%%

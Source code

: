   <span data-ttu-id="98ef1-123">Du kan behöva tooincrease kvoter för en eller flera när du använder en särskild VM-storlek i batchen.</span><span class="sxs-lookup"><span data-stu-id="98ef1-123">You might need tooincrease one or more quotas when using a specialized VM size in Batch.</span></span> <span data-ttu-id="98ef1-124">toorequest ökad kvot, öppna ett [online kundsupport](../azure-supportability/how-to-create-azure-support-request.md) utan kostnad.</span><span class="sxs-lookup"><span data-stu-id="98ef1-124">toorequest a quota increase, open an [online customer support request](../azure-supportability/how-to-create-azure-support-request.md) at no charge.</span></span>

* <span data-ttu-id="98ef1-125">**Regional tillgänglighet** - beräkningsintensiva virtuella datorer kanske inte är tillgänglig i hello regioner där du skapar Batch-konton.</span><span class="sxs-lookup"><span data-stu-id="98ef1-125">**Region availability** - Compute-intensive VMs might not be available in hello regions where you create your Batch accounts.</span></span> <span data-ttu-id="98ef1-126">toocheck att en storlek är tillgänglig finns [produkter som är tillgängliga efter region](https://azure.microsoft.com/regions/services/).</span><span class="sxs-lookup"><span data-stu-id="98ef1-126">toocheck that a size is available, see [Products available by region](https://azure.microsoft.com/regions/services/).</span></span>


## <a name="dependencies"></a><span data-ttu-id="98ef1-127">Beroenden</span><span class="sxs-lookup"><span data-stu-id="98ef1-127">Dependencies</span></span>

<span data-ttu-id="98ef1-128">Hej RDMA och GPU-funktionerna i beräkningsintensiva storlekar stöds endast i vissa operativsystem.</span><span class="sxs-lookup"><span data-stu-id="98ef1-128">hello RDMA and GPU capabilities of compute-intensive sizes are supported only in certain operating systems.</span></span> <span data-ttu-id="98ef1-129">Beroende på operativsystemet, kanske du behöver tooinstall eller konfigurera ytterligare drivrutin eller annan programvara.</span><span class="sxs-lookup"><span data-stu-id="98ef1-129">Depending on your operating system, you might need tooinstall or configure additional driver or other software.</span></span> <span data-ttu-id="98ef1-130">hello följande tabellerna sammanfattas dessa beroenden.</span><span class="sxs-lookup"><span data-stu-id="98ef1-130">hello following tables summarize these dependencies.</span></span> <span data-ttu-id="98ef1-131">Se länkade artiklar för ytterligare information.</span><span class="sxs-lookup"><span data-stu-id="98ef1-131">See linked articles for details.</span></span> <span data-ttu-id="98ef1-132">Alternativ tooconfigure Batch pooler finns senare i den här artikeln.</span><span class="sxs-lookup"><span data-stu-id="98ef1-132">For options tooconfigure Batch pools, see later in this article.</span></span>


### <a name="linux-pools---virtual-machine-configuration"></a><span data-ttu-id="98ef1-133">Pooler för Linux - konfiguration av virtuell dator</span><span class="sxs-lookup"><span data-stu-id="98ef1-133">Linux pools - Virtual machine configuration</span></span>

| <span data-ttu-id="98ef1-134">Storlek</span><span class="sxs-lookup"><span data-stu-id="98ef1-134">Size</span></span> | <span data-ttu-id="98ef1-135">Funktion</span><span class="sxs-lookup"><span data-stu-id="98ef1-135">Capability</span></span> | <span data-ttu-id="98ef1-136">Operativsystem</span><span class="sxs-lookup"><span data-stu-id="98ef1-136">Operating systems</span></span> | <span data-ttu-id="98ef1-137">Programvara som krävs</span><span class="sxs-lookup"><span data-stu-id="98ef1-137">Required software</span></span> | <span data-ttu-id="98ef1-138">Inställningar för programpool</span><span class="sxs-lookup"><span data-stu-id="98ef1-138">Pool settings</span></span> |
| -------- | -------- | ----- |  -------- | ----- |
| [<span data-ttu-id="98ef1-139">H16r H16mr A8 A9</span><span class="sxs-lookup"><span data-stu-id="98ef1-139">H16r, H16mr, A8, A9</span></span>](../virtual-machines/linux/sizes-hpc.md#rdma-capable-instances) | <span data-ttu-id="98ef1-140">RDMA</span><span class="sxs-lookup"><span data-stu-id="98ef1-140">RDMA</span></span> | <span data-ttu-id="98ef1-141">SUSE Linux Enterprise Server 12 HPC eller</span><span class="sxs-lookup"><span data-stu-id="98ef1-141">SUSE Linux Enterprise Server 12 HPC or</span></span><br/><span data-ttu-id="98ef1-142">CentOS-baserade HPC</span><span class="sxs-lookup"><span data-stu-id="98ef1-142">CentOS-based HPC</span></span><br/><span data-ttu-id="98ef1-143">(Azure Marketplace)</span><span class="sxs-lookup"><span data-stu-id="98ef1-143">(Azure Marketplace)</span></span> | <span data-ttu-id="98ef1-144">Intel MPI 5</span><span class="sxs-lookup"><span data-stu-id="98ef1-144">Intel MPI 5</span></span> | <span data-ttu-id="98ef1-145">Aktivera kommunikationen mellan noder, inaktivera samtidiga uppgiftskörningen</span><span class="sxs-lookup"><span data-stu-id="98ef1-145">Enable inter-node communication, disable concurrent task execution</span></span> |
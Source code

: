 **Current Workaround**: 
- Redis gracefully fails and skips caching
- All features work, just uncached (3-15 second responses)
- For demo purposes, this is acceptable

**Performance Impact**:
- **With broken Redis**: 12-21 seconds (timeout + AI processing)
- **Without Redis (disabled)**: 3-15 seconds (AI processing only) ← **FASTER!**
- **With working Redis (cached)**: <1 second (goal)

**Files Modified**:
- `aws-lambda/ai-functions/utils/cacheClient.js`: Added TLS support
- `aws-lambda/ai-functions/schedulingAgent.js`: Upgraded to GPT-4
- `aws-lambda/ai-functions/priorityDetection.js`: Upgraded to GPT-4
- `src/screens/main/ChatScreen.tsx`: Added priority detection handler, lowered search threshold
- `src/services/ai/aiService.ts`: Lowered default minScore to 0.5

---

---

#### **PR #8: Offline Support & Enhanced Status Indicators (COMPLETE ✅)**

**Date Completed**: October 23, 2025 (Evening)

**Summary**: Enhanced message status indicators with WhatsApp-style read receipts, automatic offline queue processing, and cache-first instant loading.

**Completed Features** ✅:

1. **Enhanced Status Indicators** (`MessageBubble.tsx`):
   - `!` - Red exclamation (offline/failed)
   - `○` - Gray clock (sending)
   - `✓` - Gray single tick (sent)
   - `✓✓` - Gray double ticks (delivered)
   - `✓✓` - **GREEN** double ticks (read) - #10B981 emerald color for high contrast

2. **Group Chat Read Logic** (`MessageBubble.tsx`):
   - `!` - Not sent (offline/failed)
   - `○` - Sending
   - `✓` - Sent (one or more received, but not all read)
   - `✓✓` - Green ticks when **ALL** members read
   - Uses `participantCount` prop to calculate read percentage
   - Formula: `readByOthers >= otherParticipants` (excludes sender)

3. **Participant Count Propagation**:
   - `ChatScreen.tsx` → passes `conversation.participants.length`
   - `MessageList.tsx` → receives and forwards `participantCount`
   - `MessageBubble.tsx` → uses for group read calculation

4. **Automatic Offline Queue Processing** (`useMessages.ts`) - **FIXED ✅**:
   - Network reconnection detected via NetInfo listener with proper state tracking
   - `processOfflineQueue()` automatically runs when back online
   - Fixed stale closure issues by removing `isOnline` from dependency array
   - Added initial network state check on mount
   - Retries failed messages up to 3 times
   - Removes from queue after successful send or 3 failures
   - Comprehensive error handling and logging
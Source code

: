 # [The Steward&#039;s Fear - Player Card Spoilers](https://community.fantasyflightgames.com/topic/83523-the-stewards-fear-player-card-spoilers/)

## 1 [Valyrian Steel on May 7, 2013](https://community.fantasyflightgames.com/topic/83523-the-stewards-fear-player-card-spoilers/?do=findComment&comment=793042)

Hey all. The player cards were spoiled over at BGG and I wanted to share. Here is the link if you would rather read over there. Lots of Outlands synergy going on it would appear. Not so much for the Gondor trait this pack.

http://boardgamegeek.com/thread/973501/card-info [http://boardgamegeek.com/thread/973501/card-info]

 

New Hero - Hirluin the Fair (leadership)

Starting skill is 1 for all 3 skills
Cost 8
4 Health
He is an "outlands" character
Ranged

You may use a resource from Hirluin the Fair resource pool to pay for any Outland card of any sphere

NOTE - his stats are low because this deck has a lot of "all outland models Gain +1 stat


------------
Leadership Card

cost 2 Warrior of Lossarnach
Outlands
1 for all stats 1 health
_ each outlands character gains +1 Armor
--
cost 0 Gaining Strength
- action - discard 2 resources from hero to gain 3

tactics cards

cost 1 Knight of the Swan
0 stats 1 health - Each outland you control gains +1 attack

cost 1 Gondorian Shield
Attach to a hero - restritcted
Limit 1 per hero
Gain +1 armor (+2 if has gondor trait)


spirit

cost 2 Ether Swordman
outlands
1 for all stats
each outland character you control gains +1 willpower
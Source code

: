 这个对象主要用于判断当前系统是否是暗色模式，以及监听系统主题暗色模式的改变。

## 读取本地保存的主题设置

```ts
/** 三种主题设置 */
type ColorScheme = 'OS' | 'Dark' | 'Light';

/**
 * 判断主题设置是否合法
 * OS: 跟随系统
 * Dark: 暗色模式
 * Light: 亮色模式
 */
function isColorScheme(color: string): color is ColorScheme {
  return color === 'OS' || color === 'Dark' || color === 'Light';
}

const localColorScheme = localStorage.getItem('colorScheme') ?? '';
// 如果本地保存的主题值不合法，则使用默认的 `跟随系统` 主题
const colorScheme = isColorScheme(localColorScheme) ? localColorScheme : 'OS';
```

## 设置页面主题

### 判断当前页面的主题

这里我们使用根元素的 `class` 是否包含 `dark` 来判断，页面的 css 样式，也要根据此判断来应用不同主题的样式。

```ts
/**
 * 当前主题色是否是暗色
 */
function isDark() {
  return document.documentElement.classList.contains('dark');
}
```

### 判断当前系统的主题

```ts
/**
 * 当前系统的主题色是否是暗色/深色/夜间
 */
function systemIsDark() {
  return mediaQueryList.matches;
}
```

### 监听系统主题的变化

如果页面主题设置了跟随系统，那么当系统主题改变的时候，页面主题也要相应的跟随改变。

%%

Work to complete
Reproducing the whole listing above is not the task. Copy exactly only the lines from the one with "NOTE - his stats" to the one with "### 判断当前系统的主题", both kept.

Solution to the problem
NOTE - his stats are low because this deck has a lot of "all outland models Gain +1 stat


------------
Leadership Card

cost 2 Warrior of Lossarnach
Outlands
1 for all stats 1 health
_ each outlands character gains +1 Armor
--
cost 0 Gaining Strength
- action - discard 2 resources from hero to gain 3

tactics cards

cost 1 Knight of the Swan
0 stats 1 health - Each outland you control gains +1 attack

cost 1 Gondorian Shield
Attach to a hero - restritcted
Limit 1 per hero
Gain +1 armor (+2 if has gondor trait)


spirit

cost 2 Ether Swordman
outlands
1 for all stats
each outland character you control gains +1 willpower
Source code

: 这个对象主要用于判断当前系统是否是暗色模式，以及监听系统主题暗色模式的改变。

## 读取本地保存的主题设置

```ts
/** 三种主题设置 */
type ColorScheme = 'OS' | 'Dark' | 'Light';

/**
 * 判断主题设置是否合法
 * OS: 跟随系统
 * Dark: 暗色模式
 * Light: 亮色模式
 */
function isColorScheme(color: string): color is ColorScheme {
  return color === 'OS' || color === 'Dark' || color === 'Light';
}

const localColorScheme = localStorage.getItem('colorScheme') ?? '';
// 如果本地保存的主题值不合法，则使用默认的 `跟随系统` 主题
const colorScheme = isColorScheme(localColorScheme) ? localColorScheme : 'OS';
```

## 设置页面主题

### 判断当前页面的主题

这里我们使用根元素的 `class` 是否包含 `dark` 来判断，页面的 css 样式，也要根据此判断来应用不同主题的样式。

```ts
/**
 * 当前主题色是否是暗色
 */
function isDark() {
  return document.documentElement.classList.contains('dark');
}
```

### 判断当前系统的主题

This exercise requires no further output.